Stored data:
↓↓↓
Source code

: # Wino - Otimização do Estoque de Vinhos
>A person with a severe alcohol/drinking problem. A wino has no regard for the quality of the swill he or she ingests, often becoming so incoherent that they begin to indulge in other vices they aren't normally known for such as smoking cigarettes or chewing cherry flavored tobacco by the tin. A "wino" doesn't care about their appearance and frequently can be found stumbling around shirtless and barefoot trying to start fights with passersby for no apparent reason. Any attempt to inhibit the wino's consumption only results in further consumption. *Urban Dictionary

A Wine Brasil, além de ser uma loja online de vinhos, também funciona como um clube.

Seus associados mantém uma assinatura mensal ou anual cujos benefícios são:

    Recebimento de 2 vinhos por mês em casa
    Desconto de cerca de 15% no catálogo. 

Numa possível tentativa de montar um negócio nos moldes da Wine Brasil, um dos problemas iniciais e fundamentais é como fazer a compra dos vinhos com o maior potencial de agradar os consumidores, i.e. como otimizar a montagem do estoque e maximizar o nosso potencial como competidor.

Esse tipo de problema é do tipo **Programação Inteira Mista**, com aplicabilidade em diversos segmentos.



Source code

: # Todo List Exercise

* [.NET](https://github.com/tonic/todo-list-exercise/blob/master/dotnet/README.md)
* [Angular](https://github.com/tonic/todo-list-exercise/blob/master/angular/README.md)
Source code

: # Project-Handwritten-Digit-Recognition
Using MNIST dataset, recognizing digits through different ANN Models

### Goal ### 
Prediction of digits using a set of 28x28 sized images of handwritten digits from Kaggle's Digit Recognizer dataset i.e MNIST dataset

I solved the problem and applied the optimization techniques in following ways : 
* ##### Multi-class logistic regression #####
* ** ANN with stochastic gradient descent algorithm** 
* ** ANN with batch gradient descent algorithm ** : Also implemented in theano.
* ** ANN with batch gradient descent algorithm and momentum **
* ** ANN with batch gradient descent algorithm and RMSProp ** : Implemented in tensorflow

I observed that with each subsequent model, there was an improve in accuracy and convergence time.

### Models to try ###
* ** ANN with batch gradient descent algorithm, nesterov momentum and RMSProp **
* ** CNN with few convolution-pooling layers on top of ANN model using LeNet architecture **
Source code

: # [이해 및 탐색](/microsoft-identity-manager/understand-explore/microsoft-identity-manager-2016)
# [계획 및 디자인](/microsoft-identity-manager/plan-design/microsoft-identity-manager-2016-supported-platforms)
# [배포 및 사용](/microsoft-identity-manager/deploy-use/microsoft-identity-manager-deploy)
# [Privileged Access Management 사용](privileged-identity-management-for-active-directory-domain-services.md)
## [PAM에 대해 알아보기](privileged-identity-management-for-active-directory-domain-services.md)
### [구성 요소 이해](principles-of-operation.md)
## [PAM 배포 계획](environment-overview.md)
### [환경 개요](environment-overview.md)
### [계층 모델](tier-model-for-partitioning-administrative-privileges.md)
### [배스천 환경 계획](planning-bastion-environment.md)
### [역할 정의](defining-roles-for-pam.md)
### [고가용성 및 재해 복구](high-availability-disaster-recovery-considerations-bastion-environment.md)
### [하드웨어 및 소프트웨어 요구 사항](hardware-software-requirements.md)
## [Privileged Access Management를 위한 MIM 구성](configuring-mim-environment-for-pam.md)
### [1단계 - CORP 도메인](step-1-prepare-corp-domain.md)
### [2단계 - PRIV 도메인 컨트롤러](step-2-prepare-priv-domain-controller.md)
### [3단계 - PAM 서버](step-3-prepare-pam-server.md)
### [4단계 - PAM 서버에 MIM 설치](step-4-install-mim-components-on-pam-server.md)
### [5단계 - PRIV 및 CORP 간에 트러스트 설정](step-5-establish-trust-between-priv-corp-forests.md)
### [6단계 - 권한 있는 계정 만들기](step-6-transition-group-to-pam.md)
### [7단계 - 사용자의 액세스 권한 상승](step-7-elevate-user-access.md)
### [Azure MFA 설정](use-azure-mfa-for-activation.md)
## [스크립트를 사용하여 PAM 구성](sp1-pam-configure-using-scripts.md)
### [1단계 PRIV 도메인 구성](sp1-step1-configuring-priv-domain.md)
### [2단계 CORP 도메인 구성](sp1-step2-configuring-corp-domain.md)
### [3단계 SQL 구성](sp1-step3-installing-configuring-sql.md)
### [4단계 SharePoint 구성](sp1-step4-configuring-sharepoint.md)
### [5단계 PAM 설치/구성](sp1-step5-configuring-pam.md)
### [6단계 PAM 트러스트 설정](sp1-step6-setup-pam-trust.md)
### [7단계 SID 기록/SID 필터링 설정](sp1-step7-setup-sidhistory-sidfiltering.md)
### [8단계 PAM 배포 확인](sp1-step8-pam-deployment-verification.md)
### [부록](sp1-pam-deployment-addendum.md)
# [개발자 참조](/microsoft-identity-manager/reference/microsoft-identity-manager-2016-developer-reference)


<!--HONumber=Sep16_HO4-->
↑↑↑
↓↓↓
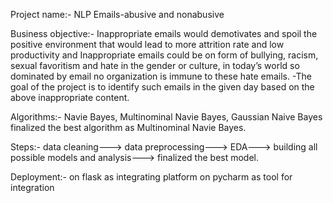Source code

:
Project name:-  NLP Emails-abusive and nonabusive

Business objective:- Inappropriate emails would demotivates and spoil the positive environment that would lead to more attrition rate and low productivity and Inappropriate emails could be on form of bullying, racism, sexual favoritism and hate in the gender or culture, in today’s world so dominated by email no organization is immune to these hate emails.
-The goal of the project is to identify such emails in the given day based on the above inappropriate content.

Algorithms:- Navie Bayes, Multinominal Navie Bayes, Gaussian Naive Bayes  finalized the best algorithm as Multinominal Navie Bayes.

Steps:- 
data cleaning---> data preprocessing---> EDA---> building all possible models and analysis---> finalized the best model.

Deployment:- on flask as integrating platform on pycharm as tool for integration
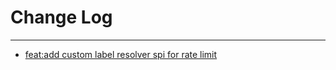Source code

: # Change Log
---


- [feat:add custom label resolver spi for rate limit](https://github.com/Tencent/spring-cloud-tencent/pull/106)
↑↑↑
Task brief: Gather all lines of the records that include the word "microsoft".

Response:
: # [이해 및 탐색](/microsoft-identity-manager/understand-explore/microsoft-identity-manager-2016)
# [계획 및 디자인](/microsoft-identity-manager/plan-design/microsoft-identity-manager-2016-supported-platforms)
# [배포 및 사용](/microsoft-identity-manager/deploy-use/microsoft-identity-manager-deploy)
# [개발자 참조](/microsoft-identity-manager/reference/microsoft-identity-manager-2016-developer-reference)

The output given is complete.